A difícil e penosa escolha entre o seis e o meia dúzia
Já
que temos que ser todos americanos, é bom prestar a devida
atenção ao que se passa nos EUA. Nossos irmãos
do Norte dirão nesta terça-feira se preferem Bush
ou Gore. A verdade é que, no essencial, eles se assemelham.
Daí o equilíbrio da disputa. Se as pesquisas estiverem
certas, a vitória será medida em milímetros.
Vencerá aquele que tiver o maior nariz.
Naquilo
que nos diz respeito, nenhum dos candidatos parece inclinado a modificar
o modelo que guia a ação política e econômica
do mundo. Seja qual for o escolhido, portanto, o Big Mac com fritas
continuará sendo provido. As diversas opções
de sundae e o estilo que entre nós é personificado
por Pedro Malan também.
Não
faz muito, quando ainda podiam beneficiar-se do contraste soviético,
os EUA projetavam para o mundo uma imagem idealizada, escorada na
defesa da liberdade. Os demais aspectos do estilo de vida americano
eram como que negligenciados. Agora, acomodado no alto do pódio
como um modelo, os EUA são observados por olhos mais acurados.
A imagem que sobressai é outra, mais complexa, nuançada.
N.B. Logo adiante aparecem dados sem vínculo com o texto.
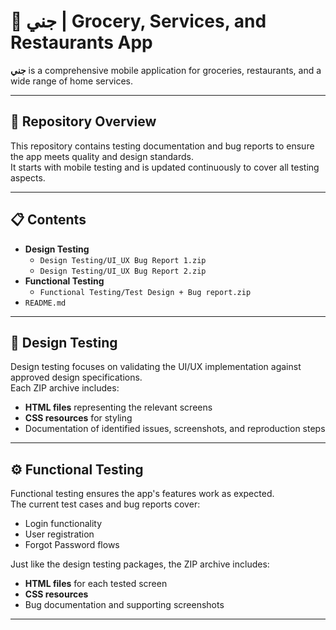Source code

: # 🛒 جني | Grocery, Services, and Restaurants App

**جني** is a comprehensive mobile application for groceries, restaurants, and a wide range of home services.

---

## 📂 Repository Overview

This repository contains testing documentation and bug reports to ensure the app meets quality and design standards.  
It starts with mobile testing and is updated continuously to cover all testing aspects.

---

## 📋 Contents

- **Design Testing**
  - `Design Testing/UI_UX Bug Report 1.zip`
  - `Design Testing/UI_UX Bug Report 2.zip`
- **Functional Testing**
  - `Functional Testing/Test Design + Bug report.zip`
- `README.md`

---

## 🧪 Design Testing

Design testing focuses on validating the UI/UX implementation against approved design specifications.  
Each ZIP archive includes:
- **HTML files** representing the relevant screens
- **CSS resources** for styling
- Documentation of identified issues, screenshots, and reproduction steps

---

## ⚙️ Functional Testing

Functional testing ensures the app's features work as expected.  
The current test cases and bug reports cover:
- Login functionality
- User registration
- Forgot Password flows

Just like the design testing packages, the ZIP archive includes:
- **HTML files** for each tested screen
- **CSS resources**
- Bug documentation and supporting screenshots

---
Muito do que se vê não é dignificante.
Vê-se,
por exemplo, a glorificação do consumo desenfreado,
da auto-satisfação a qualquer custo, do individualismo
exacerbado. Vê-se a crescente tribunalização
do cotidiano, marcado por uma compulsão endêmica pela
causa judicial. Vê-se a decadência da indústria
cultural, que espalha pelo mundo, na forma de películas de
quinta, fragmentos da crise que corrói os valores éticos
e morais de uma sociedade que se pretendia hegemônica.
O mundo
pós-guerra fria continua meio sem norte, como um avião
que, mantido no piloto automático, ainda não sabe
direito onde irá pousar. A hipótese de um retorno
ao universo da economia socialista é improvável. Mas
a pista de pouso oferecida pelo neocapitalismo pós-muro tampouco
parece entusiasmar os passageiros.
Três
fatores separam a liderança dos EUA de um inevitável
processo de questionamento:
1)
o arsenal militar;
2)
o despreparo dos rivais;
3)
a relativa longevidade de uma bolha econômica prestes a aterrissar,
não se sabe se de forma suave ou turbulenta;
O sonho
de uma economia condenada ao crescimento, em que os vícios
do mercado seriam anulados pela intervenção de um
Estado enxuto e forte, continua ameaçado pelo fantasma dos
ciclos econômicos. Agora mesmo observa-se com temor reverencial
o conflito que palestinos e judeus travam na beira dos poços
de petróleo mais fartos do planeta.
Imaginando-se
portadores de uma resposta a Marx, os EUA ainda se comportam como
donos da cena. Mas nem Bush nem Gore têm a cara de alguém
prestes a entrar na história para dominá-la. Não
há o mais remoto sinal de que vá brotar da cabeça
de um dos dois o conjunto de idéias capaz de mobilizar a
ação política do mundo nos próximos
anos.
A campanha
presidencial americana não esteve à altura do poderio
global dos EUA. Quem assistiu aos debates entre Bush e Gore deve
ter guardado duas impressões sobre os candidatos: dada a
facilidade com que esgrimiram números e cifras, eles parecem
ter os pés no chão; mas a ausência de idéias
que perpassou o duelo tornou-o tão absurdamente claro que,
amanhã, não causará espanto se o novo chefão
do mundo vier a ser flagrado também com as mãos plantadas
no solo.
Sempre
se poderá alegar que o presidente ajoelhou apenas para certificar-se
de que Clinton não esqueceu nenhuma estagiária sob
a mesa do Salão Oval. Mas nada apagará a impressão
de que o vazio da cena política nos EUA não faz jus
ao papel de controlador da grande rédea. Se já era
difícil dormir tranqüilo aqui embaixo sabendo que o
botão vermelho, com tudo o que ele representa, estava sob
a guarda de um sujeito que tinha certa dificuldade para controlar
o próprio zíper, agora então...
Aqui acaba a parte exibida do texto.